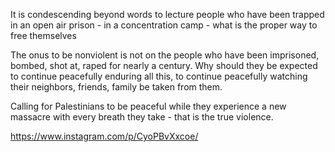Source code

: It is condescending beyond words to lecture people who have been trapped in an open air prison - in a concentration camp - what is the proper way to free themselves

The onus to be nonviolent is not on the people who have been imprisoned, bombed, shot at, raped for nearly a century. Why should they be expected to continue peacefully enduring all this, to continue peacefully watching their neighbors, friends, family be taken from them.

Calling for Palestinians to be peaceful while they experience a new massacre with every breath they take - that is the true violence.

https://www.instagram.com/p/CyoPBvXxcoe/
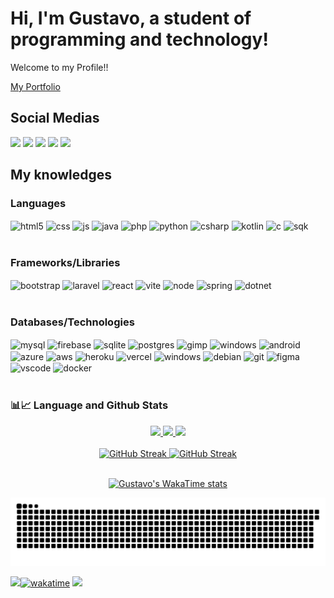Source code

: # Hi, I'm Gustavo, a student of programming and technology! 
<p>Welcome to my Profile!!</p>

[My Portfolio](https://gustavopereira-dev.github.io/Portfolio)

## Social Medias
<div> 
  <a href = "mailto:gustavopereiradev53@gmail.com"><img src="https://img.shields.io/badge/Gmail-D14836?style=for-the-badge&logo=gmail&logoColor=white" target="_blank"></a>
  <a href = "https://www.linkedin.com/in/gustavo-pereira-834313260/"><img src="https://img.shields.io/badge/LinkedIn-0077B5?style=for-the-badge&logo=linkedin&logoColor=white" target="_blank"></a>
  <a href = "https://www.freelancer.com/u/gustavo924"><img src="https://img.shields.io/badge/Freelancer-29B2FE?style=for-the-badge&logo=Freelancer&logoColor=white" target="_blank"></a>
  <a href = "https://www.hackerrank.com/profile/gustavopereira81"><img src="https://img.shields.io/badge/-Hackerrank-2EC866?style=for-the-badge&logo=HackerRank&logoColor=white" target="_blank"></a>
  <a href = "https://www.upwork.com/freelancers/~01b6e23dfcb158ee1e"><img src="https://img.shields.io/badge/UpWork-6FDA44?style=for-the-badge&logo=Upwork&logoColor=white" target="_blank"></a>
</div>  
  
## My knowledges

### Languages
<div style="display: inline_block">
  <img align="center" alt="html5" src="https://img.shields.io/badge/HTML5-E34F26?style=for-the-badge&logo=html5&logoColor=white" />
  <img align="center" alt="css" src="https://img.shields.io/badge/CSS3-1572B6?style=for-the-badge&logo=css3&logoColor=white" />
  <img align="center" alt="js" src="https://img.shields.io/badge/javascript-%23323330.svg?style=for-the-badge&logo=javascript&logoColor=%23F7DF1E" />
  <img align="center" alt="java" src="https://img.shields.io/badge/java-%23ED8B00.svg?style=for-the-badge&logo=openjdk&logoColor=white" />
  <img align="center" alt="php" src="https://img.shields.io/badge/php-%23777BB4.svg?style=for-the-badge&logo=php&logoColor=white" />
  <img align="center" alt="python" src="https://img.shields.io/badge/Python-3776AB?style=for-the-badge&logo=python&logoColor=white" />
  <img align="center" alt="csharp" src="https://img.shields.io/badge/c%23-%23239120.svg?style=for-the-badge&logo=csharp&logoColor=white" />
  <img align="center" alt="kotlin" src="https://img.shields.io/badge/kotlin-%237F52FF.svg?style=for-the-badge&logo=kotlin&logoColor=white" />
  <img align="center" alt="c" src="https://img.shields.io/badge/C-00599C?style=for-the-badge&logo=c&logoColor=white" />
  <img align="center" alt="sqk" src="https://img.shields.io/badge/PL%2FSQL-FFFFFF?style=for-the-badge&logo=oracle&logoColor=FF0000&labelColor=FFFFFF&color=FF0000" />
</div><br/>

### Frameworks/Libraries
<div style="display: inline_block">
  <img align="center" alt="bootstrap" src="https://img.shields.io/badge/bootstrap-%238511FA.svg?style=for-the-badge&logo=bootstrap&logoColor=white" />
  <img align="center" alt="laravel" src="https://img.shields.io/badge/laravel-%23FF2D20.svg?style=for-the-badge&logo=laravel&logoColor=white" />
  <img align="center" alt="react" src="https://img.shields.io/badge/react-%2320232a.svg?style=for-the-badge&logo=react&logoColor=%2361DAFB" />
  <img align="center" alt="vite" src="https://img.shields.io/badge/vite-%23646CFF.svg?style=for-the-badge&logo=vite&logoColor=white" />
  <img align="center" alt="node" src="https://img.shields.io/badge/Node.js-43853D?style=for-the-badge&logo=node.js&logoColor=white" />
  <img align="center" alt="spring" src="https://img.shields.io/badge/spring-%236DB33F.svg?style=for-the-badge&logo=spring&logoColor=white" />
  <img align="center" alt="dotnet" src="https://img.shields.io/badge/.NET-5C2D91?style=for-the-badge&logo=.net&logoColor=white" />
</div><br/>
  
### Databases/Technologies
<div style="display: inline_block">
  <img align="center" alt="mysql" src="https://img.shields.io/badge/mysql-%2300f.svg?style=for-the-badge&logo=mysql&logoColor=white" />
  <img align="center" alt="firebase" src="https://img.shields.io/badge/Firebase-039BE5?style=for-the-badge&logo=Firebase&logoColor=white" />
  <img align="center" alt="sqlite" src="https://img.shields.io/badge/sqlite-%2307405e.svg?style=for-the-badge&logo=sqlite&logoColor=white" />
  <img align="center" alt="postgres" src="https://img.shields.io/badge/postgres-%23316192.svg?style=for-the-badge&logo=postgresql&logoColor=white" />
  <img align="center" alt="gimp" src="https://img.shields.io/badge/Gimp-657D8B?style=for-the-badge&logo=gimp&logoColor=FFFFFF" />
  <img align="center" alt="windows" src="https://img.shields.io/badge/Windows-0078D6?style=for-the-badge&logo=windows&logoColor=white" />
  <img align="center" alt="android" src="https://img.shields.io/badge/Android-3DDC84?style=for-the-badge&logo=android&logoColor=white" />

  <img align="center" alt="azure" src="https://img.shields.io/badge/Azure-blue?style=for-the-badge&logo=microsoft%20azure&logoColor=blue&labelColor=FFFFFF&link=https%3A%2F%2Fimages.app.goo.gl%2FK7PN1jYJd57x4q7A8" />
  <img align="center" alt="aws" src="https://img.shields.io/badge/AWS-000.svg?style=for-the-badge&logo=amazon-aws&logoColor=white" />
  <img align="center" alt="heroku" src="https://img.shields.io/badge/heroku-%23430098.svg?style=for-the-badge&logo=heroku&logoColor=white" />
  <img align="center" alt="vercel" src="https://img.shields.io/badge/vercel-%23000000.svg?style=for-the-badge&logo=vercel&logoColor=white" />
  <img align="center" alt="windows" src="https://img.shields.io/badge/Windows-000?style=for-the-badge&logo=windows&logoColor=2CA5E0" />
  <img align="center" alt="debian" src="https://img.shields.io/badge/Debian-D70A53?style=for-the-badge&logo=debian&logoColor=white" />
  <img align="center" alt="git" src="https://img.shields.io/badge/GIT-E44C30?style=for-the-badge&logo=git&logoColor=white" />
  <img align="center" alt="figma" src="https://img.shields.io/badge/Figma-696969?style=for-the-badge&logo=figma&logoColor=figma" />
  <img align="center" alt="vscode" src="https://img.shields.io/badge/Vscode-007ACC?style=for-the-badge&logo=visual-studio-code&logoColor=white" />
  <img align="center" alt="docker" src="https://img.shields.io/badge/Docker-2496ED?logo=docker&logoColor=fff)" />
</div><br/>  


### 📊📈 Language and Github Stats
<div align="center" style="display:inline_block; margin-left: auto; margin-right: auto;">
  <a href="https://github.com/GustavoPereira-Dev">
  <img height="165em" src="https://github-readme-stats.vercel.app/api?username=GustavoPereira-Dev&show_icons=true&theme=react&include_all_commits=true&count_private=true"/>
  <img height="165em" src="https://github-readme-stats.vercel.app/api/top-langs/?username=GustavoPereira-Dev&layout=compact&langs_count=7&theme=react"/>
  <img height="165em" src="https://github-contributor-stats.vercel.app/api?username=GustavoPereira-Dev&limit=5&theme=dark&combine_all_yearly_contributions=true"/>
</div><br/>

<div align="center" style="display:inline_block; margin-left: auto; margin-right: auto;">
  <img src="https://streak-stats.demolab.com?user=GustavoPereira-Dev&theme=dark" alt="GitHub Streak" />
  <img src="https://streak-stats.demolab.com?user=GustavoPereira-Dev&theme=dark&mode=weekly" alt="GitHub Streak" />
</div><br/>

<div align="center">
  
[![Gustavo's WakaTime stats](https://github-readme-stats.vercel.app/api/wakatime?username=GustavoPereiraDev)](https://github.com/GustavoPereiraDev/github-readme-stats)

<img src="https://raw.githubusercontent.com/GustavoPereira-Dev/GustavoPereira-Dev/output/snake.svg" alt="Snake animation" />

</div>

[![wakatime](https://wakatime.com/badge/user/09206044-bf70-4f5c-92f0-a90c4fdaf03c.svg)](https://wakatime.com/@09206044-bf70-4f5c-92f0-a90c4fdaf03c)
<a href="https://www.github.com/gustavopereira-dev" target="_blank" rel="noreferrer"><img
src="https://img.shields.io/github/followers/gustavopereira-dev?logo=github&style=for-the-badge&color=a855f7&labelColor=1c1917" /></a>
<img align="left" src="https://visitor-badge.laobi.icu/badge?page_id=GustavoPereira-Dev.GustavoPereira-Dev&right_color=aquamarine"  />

_ _ _ _

For the word "true", find every line in the data that holds it and copy that line.

» Exercise response:
Calling for Palestinians to be peaceful while they experience a new massacre with every breath they take - that is the true violence.
  <img height="165em" src="https://github-readme-stats.vercel.app/api?username=GustavoPereira-Dev&show_icons=true&theme=react&include_all_commits=true&count_private=true"/>
  <img height="165em" src="https://github-contributor-stats.vercel.app/api?username=GustavoPereira-Dev&limit=5&theme=dark&combine_all_yearly_contributions=true"/>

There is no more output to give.